Entries shown below:
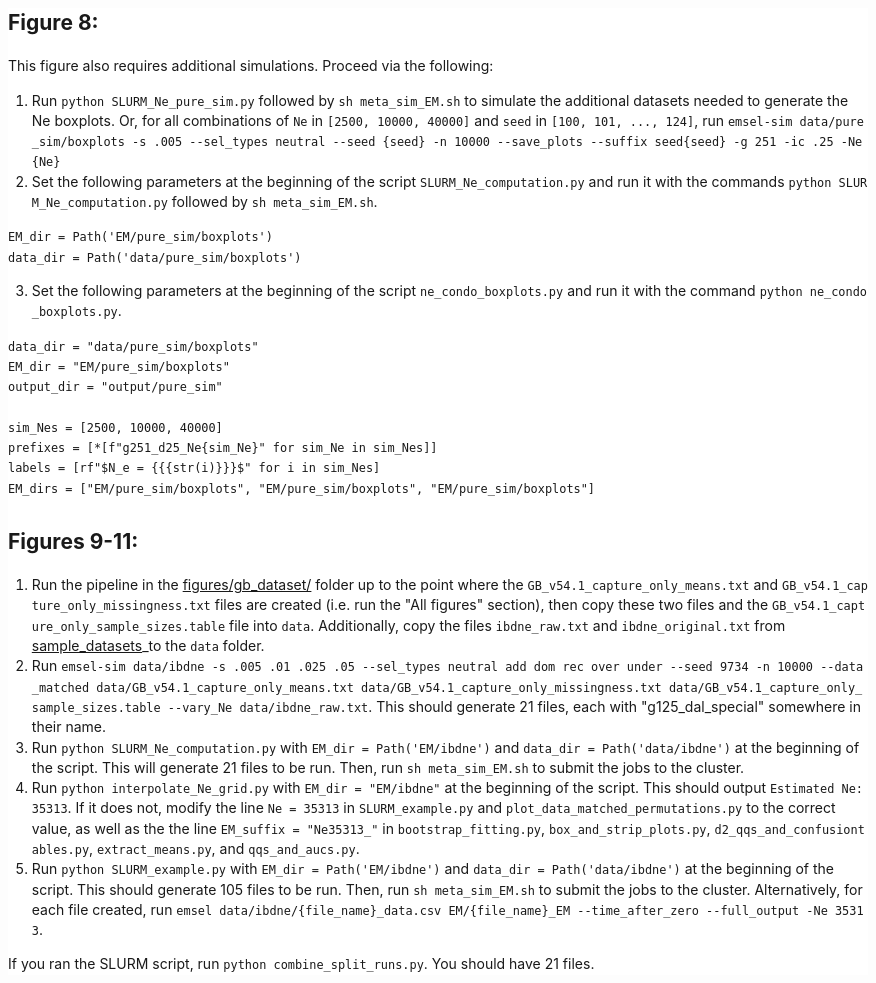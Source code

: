 ## Figure 8:
This figure also requires additional simulations. Proceed via the following:

1. Run `python SLURM_Ne_pure_sim.py` followed by `sh meta_sim_EM.sh` to simulate the additional datasets needed to generate the Ne boxplots. Or, for all combinations of `Ne` in `[2500, 10000, 40000]` and `seed` in `[100, 101, ..., 124]`, run `emsel-sim data/pure_sim/boxplots -s .005 --sel_types neutral --seed {seed} -n 10000 --save_plots --suffix seed{seed} -g 251 -ic .25 -Ne {Ne}`
2. Set the following parameters at the beginning of the script `SLURM_Ne_computation.py` and run it with the commands `python SLURM_Ne_computation.py` followed by `sh meta_sim_EM.sh`.
```
EM_dir = Path('EM/pure_sim/boxplots')
data_dir = Path('data/pure_sim/boxplots')
```

3. Set the following parameters at the beginning of the script `ne_condo_boxplots.py` and run it with the command `python ne_condo_boxplots.py`.
```
data_dir = "data/pure_sim/boxplots"
EM_dir = "EM/pure_sim/boxplots"
output_dir = "output/pure_sim"

sim_Nes = [2500, 10000, 40000]
prefixes = [*[f"g251_d25_Ne{sim_Ne}" for sim_Ne in sim_Nes]]
labels = [rf"$N_e = {{{str(i)}}}$" for i in sim_Nes]
EM_dirs = ["EM/pure_sim/boxplots", "EM/pure_sim/boxplots", "EM/pure_sim/boxplots"]
```


## Figures 9-11:
1. Run the pipeline in the [figures/gb_dataset/](../gb_dataset/) folder up to the point where the `GB_v54.1_capture_only_means.txt` and `GB_v54.1_capture_only_missingness.txt` files are created (i.e. run the "All figures" section), then copy these two files and the `GB_v54.1_capture_only_sample_sizes.table` file into `data`. Additionally, copy the files `ibdne_raw.txt` and `ibdne_original.txt` from [sample_datasets](../../sample_datasets/)_to the `data` folder.
2. Run `emsel-sim data/ibdne -s .005 .01 .025 .05 --sel_types neutral add dom rec over under --seed 9734 -n 10000 --data_matched data/GB_v54.1_capture_only_means.txt data/GB_v54.1_capture_only_missingness.txt data/GB_v54.1_capture_only_sample_sizes.table --vary_Ne data/ibdne_raw.txt`. This should generate 21 files, each with "g125_dal_special" somewhere in their name.
3. Run `python SLURM_Ne_computation.py` with `EM_dir = Path('EM/ibdne')` and `data_dir = Path('data/ibdne')` at the beginning of the script. This will generate 21 files to be run. Then, run `sh meta_sim_EM.sh` to submit the jobs to the cluster.
4. Run `python interpolate_Ne_grid.py` with `EM_dir = "EM/ibdne"` at the beginning of the script. This should output `Estimated Ne: 35313`. If it does not, modify the line `Ne = 35313` in `SLURM_example.py` and `plot_data_matched_permutations.py` to the correct value, as well as the the line `EM_suffix = "Ne35313_"` in `bootstrap_fitting.py`, `box_and_strip_plots.py`, `d2_qqs_and_confusiontables.py`, `extract_means.py`, and `qqs_and_aucs.py`.
5. Run `python SLURM_example.py` with `EM_dir = Path('EM/ibdne')` and `data_dir = Path('data/ibdne')` at the beginning of the script. This should generate 105 files to be run. Then, run `sh meta_sim_EM.sh` to submit the jobs to the cluster. Alternatively, for each file created, run `emsel data/ibdne/{file_name}_data.csv EM/{file_name}_EM --time_after_zero --full_output -Ne 35313`.

If you ran the SLURM script, run `python combine_split_runs.py`. You should have 21 files.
End of Entries shown.
§ Your task
For this exercise, find all lines in the records containing the word "should" and copy them.

§ Completed exercise
2. Run `emsel-sim data/ibdne -s .005 .01 .025 .05 --sel_types neutral add dom rec over under --seed 9734 -n 10000 --data_matched data/GB_v54.1_capture_only_means.txt data/GB_v54.1_capture_only_missingness.txt data/GB_v54.1_capture_only_sample_sizes.table --vary_Ne data/ibdne_raw.txt`. This should generate 21 files, each with "g125_dal_special" somewhere in their name.
4. Run `python interpolate_Ne_grid.py` with `EM_dir = "EM/ibdne"` at the beginning of the script. This should output `Estimated Ne: 35313`. If it does not, modify the line `Ne = 35313` in `SLURM_example.py` and `plot_data_matched_permutations.py` to the correct value, as well as the the line `EM_suffix = "Ne35313_"` in `bootstrap_fitting.py`, `box_and_strip_plots.py`, `d2_qqs_and_confusiontables.py`, `extract_means.py`, and `qqs_and_aucs.py`.
5. Run `python SLURM_example.py` with `EM_dir = Path('EM/ibdne')` and `data_dir = Path('data/ibdne')` at the beginning of the script. This should generate 105 files to be run. Then, run `sh meta_sim_EM.sh` to submit the jobs to the cluster. Alternatively, for each file created, run `emsel data/ibdne/{file_name}_data.csv EM/{file_name}_EM --time_after_zero --full_output -Ne 35313`.
If you ran the SLURM script, run `python combine_split_runs.py`. You should have 21 files.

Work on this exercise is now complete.